Loading content...
Imagine you've successfully decomposed a large, redundant relation into smaller, well-normalized tables. You've eliminated update anomalies, reduced storage costs, and achieved lossless join decomposition—meaning you can reconstruct the original data perfectly through natural joins. But there's a hidden danger lurking in your design: you may have inadvertently made it impossible to efficiently enforce your original functional dependencies.
This scenario represents one of the most subtle yet critical challenges in database normalization. While lossless decomposition ensures data reconstruction, dependency preservation ensures constraint enforcement. Without dependency preservation, you may find that enforcing a simple integrity rule requires joining multiple tables—transforming what should be a straightforward constraint check into an expensive, error-prone operation.
By the end of this page, you will understand dependency preservation as a fundamental decomposition property, grasp its formal definition, and recognize why this property is essential for practical database design. You'll see how ignoring dependency preservation leads to constraint enforcement nightmares, and how preserving dependencies enables efficient integrity maintenance.
To understand dependency preservation, we must first understand the problem it solves. Consider a relation that tracks course assignments:
CourseAssignment(StudentID, CourseName, InstructorID, Department)
With the following functional dependencies:
Now, suppose we decompose this relation for normalization purposes into:
R₁(StudentID, CourseName, InstructorID) R₂(InstructorID, Department)
This decomposition is lossless—we can reconstruct the original data through a natural join on InstructorID. However, let's examine what happened to our functional dependencies:
| Functional Dependency | Can Check in R₁ Alone? | Can Check in R₂ Alone? | Preserved? |
|---|---|---|---|
| FD1: InstructorID → Department | No (no Department attribute) | ✓ Yes | Yes |
| FD2: CourseName → Department | No (no Department attribute) | No (no CourseName attribute) | No! |
| FD3: StudentID, CourseName → InstructorID | ✓ Yes | No | Yes |
The critical observation: FD2 (CourseName → Department) cannot be checked using either R₁ or R₂ alone. To verify this constraint, we must:
This join operation may involve millions of rows in a production database, turning a simple constraint check into an expensive operation that degrades database performance.

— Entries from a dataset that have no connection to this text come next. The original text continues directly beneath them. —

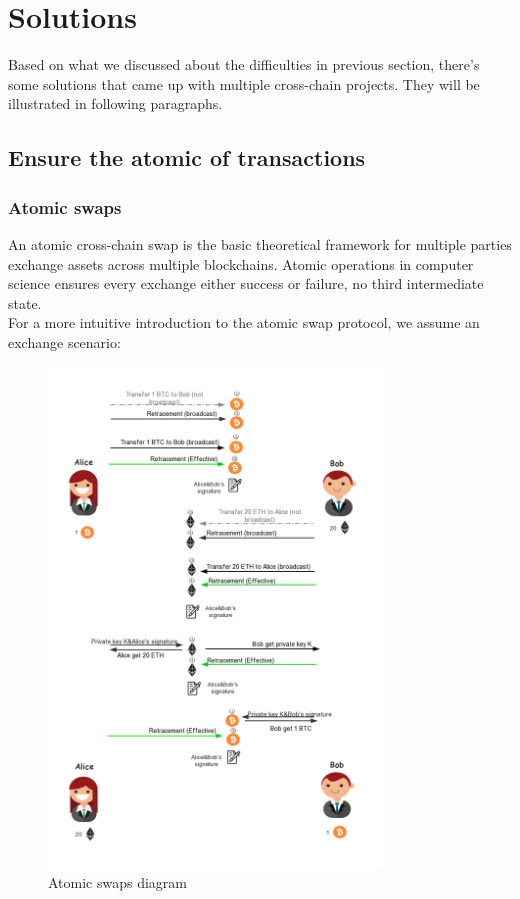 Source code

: \section{Solutions}

\noindent Based on what we discussed about the difficulties in previous section, there's some solutions that came up with multiple cross-chain projects. They will be illustrated in following paragraphs.
\subsection{Ensure the atomic of transactions}
\subsubsection{Atomic swaps}
\noindent An atomic cross-chain swap\cite{herlihy2018atomic} is the basic theoretical framework for multiple parties exchange assets across multiple blockchains. Atomic operations in computer science ensures every exchange either success or failure, no third intermediate state.\\
\noindent For a more intuitive introduction to the atomic swap protocol, we assume an exchange scenario:
   \begin{figure}[H]
    \includegraphics[width=0.79\textwidth]{./figures/atomic_swaps.png}
    \centering
    \caption{Atomic swaps diagram}%
    \centering
    \label{fig:atomic}
    \end{figure}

When a dependency is not preserved, every INSERT and UPDATE operation that could affect this constraint requires a multi-table join to validate. In high-transaction environments, this overhead can become a severe bottleneck—or worse, the constraint may be ignored entirely, leading to data corruption.
With the intuition established, let's formalize the concept precisely. This formal understanding is essential for rigorous analysis and algorithm development.
Definition: Projection of Functional Dependencies
Given a relation R with a set of functional dependencies F, and a decomposition of R into R₁, R₂, ..., Rₙ, we define the projection of F onto Rᵢ (denoted πRᵢ(F)) as:
πRᵢ(F) = { X → Y ∈ F⁺ | X ∪ Y ⊆ attributes(Rᵢ) }
In words: the projection of F onto Rᵢ contains all functional dependencies in the closure of F (F⁺) where both the determinant (X) and the dependent (Y) consist only of attributes present in Rᵢ.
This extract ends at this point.